ACTIVITY
Using the data beneath, show every line that includes the word "blend".

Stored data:
'''

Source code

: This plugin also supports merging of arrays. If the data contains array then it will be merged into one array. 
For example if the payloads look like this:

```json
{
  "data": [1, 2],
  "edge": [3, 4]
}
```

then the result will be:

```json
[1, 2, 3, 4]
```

'''
'''

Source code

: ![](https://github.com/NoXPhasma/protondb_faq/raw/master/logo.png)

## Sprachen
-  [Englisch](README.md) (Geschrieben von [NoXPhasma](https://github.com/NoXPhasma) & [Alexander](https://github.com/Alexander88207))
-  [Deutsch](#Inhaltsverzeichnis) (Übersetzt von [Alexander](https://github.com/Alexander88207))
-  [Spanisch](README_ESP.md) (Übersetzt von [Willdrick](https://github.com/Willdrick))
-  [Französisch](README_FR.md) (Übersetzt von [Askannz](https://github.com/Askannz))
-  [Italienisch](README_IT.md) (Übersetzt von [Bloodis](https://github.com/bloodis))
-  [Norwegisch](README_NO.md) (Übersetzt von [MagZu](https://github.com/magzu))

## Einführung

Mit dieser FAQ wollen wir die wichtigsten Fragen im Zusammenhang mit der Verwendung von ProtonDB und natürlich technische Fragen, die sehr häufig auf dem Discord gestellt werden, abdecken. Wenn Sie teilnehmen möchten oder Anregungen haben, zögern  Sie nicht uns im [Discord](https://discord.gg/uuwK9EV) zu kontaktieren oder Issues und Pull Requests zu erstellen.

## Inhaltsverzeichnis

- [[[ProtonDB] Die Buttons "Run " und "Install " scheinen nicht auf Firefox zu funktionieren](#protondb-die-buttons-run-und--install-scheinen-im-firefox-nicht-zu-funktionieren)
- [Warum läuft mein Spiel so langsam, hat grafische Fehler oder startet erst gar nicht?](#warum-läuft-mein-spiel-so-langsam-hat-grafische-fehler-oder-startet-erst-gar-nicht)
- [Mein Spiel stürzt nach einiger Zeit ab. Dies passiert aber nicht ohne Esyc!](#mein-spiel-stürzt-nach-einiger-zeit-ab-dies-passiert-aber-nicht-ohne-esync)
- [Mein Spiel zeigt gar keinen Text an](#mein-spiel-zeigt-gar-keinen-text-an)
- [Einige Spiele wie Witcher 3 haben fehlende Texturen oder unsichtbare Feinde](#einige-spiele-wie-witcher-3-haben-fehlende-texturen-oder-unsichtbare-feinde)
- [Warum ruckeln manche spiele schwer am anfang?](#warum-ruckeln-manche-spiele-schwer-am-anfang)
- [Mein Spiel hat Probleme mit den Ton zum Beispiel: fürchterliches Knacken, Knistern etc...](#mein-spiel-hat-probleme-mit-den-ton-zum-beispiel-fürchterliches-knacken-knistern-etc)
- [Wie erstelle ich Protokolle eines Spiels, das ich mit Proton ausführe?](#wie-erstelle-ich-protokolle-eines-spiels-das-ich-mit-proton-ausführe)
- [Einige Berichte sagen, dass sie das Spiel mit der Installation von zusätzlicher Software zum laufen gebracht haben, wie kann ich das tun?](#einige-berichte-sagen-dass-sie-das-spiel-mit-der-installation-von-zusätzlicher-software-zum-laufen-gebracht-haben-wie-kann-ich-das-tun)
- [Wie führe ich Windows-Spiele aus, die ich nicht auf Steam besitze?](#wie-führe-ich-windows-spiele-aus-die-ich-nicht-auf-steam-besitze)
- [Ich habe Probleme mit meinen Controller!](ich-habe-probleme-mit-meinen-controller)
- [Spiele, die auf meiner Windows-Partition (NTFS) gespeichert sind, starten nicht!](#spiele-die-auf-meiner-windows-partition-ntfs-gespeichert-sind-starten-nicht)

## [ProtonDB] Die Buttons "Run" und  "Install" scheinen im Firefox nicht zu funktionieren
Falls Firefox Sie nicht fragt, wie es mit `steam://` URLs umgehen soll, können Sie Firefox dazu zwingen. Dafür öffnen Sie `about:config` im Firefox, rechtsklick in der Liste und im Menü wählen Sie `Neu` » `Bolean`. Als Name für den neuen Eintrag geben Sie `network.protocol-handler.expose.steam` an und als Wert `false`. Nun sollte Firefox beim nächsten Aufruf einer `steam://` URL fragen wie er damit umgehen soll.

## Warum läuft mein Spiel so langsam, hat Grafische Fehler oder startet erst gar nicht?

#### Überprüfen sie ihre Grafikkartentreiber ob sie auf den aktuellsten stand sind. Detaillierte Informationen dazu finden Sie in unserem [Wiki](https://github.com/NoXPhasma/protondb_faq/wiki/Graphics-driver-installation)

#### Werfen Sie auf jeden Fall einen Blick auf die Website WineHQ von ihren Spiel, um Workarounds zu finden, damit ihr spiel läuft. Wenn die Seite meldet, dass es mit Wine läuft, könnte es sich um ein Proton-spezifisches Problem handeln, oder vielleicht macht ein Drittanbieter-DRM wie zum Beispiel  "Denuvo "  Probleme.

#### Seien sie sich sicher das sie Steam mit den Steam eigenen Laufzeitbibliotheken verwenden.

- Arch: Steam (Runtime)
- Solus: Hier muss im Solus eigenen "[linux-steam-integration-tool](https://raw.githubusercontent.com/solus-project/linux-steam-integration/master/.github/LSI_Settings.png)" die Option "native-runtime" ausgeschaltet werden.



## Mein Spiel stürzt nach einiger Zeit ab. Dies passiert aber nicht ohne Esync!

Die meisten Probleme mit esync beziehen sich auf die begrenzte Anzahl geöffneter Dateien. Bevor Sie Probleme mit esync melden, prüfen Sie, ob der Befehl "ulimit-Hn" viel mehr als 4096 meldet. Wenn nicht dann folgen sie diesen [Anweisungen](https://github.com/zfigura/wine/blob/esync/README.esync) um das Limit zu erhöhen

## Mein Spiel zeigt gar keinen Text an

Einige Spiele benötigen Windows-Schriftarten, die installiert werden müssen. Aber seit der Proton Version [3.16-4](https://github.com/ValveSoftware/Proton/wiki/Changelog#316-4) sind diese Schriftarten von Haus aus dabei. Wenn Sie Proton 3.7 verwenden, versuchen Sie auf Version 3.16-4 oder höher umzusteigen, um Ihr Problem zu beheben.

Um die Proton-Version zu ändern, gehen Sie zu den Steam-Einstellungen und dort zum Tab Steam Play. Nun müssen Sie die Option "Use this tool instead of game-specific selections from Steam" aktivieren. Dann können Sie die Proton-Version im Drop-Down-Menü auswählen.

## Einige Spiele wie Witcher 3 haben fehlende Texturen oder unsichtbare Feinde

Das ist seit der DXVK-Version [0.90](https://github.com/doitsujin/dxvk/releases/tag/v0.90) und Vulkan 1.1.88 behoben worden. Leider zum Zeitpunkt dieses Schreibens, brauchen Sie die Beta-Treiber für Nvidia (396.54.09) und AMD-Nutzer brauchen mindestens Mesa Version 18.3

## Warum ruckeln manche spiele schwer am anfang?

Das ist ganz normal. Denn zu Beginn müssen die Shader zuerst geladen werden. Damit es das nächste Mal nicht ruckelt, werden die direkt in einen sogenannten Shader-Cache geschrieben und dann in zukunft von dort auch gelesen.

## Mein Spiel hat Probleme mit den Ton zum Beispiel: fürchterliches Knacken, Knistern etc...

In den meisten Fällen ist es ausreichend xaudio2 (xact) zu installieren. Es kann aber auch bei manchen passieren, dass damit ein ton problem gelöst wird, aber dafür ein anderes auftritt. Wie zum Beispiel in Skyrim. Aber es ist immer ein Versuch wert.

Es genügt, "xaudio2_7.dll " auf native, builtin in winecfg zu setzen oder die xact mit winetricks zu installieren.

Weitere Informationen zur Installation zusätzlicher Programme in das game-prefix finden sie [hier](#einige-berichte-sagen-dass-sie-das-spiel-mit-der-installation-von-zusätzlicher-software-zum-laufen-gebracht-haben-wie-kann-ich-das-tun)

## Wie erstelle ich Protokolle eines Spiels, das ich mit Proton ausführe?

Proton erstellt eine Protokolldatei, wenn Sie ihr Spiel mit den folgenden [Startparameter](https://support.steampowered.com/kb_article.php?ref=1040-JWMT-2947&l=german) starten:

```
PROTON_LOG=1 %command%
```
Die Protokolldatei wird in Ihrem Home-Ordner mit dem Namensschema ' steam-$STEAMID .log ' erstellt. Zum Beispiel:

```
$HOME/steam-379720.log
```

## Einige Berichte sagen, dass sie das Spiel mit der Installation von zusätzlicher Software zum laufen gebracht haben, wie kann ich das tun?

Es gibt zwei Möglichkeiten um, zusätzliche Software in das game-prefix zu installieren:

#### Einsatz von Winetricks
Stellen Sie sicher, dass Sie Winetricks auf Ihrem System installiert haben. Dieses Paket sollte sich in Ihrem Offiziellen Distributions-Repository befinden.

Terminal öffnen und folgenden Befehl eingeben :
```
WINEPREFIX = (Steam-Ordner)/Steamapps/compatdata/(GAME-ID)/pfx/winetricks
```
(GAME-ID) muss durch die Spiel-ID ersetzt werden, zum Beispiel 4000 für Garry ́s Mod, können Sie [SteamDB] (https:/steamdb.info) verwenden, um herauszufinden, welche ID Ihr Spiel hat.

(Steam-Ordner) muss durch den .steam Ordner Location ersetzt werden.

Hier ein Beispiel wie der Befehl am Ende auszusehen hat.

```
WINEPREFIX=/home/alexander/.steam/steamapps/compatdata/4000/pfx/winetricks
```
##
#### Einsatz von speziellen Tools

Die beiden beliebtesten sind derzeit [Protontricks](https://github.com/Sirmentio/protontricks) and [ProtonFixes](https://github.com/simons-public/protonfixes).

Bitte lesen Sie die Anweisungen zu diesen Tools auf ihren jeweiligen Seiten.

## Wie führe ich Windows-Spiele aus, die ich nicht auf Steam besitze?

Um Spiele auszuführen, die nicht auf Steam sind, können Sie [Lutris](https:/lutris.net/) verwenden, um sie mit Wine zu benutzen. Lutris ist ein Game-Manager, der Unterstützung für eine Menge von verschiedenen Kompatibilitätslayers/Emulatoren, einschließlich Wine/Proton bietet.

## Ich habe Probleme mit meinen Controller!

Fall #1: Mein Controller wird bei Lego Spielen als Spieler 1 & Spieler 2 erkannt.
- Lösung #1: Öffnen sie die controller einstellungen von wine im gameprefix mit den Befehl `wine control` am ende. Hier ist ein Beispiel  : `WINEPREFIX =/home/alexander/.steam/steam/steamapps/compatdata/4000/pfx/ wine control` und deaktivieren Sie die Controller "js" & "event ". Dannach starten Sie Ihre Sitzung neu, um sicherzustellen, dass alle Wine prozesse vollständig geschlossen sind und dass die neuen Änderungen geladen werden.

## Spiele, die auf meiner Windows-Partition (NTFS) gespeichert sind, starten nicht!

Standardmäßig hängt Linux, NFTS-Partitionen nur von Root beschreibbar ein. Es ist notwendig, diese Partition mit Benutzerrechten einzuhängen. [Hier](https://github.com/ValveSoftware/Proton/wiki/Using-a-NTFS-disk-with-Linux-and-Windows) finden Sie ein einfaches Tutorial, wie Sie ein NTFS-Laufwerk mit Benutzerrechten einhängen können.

'''
'''

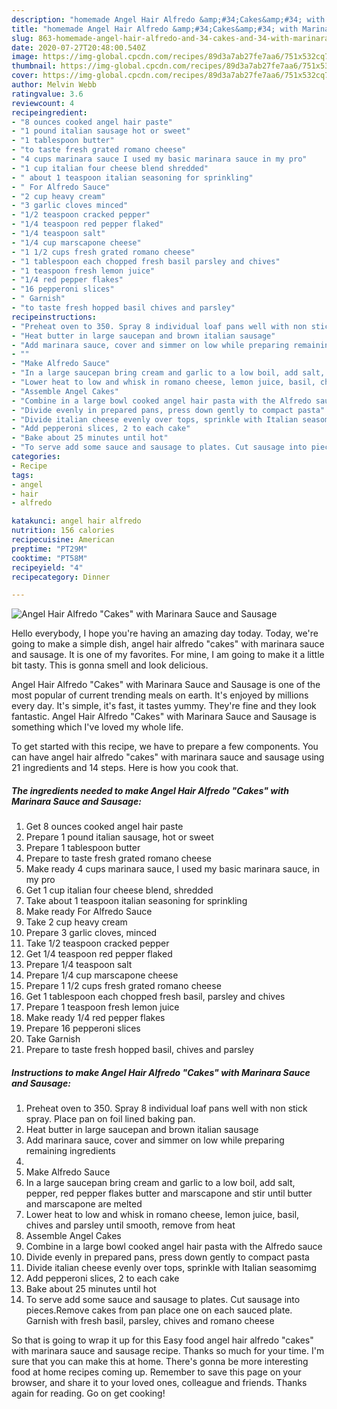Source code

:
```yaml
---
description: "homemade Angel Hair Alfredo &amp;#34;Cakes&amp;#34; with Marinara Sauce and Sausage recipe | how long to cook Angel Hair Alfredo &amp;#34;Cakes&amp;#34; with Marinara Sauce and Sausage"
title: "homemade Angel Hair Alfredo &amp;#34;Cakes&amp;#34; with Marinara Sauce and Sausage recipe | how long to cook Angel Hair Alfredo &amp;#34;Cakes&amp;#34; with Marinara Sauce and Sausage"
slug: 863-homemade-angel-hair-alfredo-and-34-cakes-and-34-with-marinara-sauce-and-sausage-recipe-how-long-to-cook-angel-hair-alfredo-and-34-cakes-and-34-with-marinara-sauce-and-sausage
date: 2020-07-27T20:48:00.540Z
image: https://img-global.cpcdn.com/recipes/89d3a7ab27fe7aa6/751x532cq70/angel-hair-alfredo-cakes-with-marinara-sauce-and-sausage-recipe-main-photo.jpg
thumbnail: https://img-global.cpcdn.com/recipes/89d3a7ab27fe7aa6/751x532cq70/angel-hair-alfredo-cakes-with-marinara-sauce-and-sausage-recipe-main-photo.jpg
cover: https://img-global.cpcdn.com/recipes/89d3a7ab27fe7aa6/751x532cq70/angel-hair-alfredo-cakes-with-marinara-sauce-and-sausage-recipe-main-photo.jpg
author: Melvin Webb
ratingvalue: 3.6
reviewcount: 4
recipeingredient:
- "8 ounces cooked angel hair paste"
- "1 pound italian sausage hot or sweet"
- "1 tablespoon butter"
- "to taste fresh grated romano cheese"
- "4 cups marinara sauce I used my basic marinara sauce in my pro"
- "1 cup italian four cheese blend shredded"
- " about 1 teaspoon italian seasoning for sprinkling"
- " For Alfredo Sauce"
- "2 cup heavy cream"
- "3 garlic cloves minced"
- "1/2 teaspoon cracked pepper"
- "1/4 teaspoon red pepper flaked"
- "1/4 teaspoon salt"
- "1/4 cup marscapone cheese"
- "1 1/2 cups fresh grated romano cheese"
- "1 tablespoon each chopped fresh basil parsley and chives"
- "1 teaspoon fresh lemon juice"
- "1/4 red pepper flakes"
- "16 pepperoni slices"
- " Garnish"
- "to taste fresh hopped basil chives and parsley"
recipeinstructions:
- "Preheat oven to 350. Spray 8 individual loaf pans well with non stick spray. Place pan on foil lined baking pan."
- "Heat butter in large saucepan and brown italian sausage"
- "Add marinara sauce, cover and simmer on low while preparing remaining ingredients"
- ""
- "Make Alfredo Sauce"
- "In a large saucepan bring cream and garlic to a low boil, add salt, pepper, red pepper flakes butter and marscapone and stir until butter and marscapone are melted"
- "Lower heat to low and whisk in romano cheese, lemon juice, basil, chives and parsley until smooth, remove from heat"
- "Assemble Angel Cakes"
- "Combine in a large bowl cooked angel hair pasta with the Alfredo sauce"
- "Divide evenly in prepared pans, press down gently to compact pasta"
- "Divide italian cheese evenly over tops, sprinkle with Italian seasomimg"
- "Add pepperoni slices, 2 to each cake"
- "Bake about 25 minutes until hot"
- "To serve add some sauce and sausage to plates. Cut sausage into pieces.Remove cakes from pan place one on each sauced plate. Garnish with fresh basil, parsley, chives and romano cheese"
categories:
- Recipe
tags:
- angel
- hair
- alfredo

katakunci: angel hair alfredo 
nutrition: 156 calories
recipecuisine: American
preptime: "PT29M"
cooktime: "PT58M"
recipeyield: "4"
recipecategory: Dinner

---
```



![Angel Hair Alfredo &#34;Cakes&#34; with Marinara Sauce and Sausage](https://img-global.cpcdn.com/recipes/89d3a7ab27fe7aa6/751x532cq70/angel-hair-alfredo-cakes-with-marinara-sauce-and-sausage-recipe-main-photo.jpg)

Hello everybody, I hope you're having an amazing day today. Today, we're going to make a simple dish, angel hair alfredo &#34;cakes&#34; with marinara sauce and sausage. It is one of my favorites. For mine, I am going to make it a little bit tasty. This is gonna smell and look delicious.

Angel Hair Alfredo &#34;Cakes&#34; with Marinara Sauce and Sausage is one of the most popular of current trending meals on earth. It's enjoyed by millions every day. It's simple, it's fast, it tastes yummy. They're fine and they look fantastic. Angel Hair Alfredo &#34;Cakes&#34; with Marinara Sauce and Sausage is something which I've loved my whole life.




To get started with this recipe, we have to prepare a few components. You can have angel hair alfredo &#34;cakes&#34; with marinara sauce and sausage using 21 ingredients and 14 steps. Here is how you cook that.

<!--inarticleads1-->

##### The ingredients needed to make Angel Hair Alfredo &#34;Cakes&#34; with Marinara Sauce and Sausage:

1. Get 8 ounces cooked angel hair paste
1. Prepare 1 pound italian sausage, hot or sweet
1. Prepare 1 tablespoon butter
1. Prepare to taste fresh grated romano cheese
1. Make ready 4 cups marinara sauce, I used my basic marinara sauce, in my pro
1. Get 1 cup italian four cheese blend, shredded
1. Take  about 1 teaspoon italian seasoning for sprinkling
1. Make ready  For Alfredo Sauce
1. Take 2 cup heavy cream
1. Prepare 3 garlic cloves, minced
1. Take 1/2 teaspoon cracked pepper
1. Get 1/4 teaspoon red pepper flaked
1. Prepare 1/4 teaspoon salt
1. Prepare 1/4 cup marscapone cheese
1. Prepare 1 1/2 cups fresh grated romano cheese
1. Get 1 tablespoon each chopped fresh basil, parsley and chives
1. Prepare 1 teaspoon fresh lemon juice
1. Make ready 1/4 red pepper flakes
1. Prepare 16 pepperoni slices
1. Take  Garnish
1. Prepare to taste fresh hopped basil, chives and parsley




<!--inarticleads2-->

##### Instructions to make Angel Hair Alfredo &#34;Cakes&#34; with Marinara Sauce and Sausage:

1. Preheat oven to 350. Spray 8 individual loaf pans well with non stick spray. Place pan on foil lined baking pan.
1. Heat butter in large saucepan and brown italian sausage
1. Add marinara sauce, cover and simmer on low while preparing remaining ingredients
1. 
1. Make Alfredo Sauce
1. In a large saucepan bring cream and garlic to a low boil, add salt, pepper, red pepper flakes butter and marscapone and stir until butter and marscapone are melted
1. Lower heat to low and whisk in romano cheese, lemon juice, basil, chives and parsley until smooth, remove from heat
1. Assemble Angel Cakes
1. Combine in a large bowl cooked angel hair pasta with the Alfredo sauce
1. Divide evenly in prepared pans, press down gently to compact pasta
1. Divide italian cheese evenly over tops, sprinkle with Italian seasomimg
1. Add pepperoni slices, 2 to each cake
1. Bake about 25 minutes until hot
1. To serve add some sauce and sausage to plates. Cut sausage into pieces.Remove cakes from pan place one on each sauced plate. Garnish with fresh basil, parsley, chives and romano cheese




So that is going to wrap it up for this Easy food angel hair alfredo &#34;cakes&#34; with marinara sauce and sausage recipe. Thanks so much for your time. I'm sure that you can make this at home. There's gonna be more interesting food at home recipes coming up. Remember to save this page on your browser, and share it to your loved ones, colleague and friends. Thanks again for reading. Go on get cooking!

'''

ANSWER TO THIS TASK
- "1 cup italian four cheese blend shredded"
1. Get 1 cup italian four cheese blend, shredded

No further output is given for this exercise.